[Collected data entries]

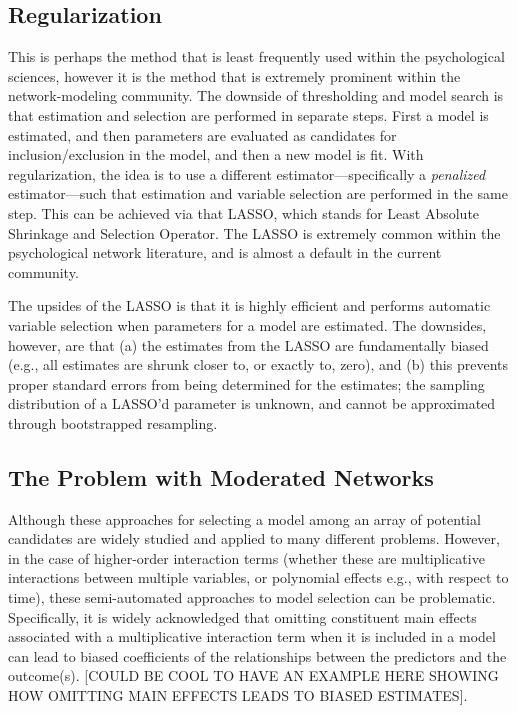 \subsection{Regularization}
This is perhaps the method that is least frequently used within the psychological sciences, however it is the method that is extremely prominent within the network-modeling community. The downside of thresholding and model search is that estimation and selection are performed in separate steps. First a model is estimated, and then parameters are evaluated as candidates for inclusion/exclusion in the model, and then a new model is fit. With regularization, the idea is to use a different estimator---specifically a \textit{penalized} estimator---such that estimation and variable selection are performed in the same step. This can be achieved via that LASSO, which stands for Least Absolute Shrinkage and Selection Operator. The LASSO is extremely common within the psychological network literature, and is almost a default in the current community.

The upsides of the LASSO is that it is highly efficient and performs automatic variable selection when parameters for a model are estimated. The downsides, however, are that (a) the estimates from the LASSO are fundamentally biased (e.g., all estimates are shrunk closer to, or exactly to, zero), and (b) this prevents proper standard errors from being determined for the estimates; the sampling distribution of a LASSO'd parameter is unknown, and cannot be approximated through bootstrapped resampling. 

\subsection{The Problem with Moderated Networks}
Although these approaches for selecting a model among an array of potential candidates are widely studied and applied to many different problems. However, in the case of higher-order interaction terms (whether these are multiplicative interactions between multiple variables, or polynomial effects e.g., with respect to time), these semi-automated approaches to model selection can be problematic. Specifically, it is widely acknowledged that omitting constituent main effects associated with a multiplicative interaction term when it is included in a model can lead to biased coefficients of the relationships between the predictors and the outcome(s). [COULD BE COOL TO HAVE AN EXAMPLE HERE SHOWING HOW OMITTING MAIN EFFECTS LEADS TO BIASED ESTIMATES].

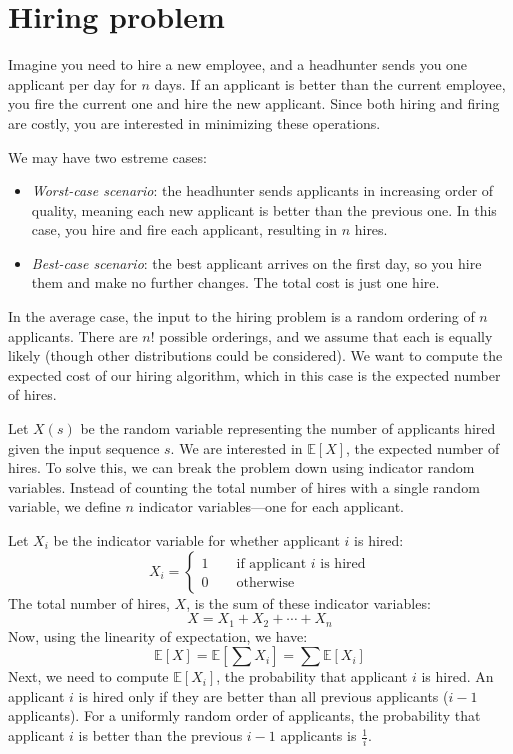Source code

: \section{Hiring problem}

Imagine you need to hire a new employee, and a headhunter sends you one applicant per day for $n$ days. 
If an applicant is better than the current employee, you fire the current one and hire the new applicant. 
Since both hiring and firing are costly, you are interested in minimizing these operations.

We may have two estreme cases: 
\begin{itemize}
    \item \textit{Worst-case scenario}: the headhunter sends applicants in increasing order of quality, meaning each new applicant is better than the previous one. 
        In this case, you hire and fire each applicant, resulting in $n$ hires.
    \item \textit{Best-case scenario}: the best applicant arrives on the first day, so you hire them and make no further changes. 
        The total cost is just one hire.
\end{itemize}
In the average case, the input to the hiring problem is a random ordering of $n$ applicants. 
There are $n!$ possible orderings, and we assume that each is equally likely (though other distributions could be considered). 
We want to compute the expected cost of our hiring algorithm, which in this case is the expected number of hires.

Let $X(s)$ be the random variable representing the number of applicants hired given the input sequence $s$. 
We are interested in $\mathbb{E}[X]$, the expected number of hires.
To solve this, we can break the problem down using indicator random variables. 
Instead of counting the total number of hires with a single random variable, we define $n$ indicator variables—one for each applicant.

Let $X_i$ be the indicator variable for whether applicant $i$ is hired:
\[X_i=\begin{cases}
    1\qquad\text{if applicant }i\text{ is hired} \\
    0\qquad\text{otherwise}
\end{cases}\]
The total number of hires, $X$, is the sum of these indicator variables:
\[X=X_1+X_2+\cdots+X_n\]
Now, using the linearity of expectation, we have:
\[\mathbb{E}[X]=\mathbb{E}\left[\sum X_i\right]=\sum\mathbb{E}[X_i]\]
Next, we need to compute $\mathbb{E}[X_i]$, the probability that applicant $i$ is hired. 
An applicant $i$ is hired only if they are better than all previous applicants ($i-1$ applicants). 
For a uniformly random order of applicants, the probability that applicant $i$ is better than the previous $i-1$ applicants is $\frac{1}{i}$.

_Problem to work on_. In the entries above, find the line that contains "Problem with Moderated", then repeat exactly every line from the first one through that line, with no pictures.

_Answer space_.
 \subsection{Regularization}
This is perhaps the method that is least frequently used within the psychological sciences, however it is the method that is extremely prominent within the network-modeling community. The downside of thresholding and model search is that estimation and selection are performed in separate steps. First a model is estimated, and then parameters are evaluated as candidates for inclusion/exclusion in the model, and then a new model is fit. With regularization, the idea is to use a different estimator---specifically a \textit{penalized} estimator---such that estimation and variable selection are performed in the same step. This can be achieved via that LASSO, which stands for Least Absolute Shrinkage and Selection Operator. The LASSO is extremely common within the psychological network literature, and is almost a default in the current community.

The upsides of the LASSO is that it is highly efficient and performs automatic variable selection when parameters for a model are estimated. The downsides, however, are that (a) the estimates from the LASSO are fundamentally biased (e.g., all estimates are shrunk closer to, or exactly to, zero), and (b) this prevents proper standard errors from being determined for the estimates; the sampling distribution of a LASSO'd parameter is unknown, and cannot be approximated through bootstrapped resampling. 

\subsection{The Problem with Moderated Networks}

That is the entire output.